I ask, "all done with work?"
"Oh, yeah." He's exhausted. His vowels hang in the air little longer than usual; not from around here.
"Always a good feeling. Indoor or outdoor?"
"A bit a both. Mostly turnin' the Slow and Stop sign."
"I wish I had one of those things sometimes. Stick it out the window."
He chuckles. "Whip it out like a school bus."
"Exactly. Well, a job is a good thing to have these days."
"Oh, yeah. Anything at this point. Anything's better than holdin' the sign." He means panhandling.
"Holding the sign is tough. Mentally, I mean. Getting to that headspace."
"Yeah, people don't realize."
He watches me greet the passengers. "This one's for you," I say to somebody, handing them a transfer.
"Where you from?"
He listens while I mention LA and its differences from Seattle. I ask the same of him. Our conversation about work has been fairly routine, but a wistful tone emerges as he says,
"Virginia. Tha's my home."
"What brought you up here?"
"J. O. B., man. No wife, no kids, my cousin was up here..."
"You're free then. That's rare."
"It's not for me though," he says, gesturing at an ambulance blaring past.
"Gets kinda crazy sometimes."
"Not used to all this. Give me dirt roads, grass fields..."
It is a mistake to consider the uneducated as somehow lacking in depth of perception. There's a melancholy, plaintive air to his words, less disconsolate than meditative. His face and stance are an actualization of his years past, his gaze invested with a sea of memories, enriching the soul, weighing it down, making it whole. He wipes dirt off his fingernails.
"Oh, I know what you mean. Wide open space,"
"The air, the feel of it all, man. Give me nature.
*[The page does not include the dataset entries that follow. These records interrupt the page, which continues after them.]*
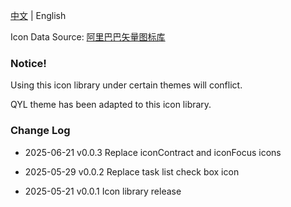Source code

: [中文](https://github.com/Glaube-TY/color-icon/blob/main/README_zh_CN.md) | English

Icon Data Source: [阿里巴巴矢量图标库](https://www.iconfont.cn/)

### Notice!

Using this icon library under certain themes will conflict.

QYL theme has been adapted to this icon library.

### Change Log

- 2025-06-21 v0.0.3 Replace iconContract and iconFocus icons

- 2025-05-29 v0.0.2 Replace task list check box icon

- 2025-05-21 v0.0.1 Icon library release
Seeing the stars at nighttime,"
We rhapsodize the countryside a little further, and arrive at his stop.
"Well, welcome to Seattle. I hope you make it back home one day."
"Thanks, man," he says, energized by our short talk. "I will. You got a good attitude."
He leaves us and rejoins the fray at 3rd and Pike, seeking out the next leg of his trip home; there's a little more vigor in his step now than when he came aboard. He was exhausted then, but in the space of a mere five minutes... where does our vitality continue to spring from, even after we think we've used it all up?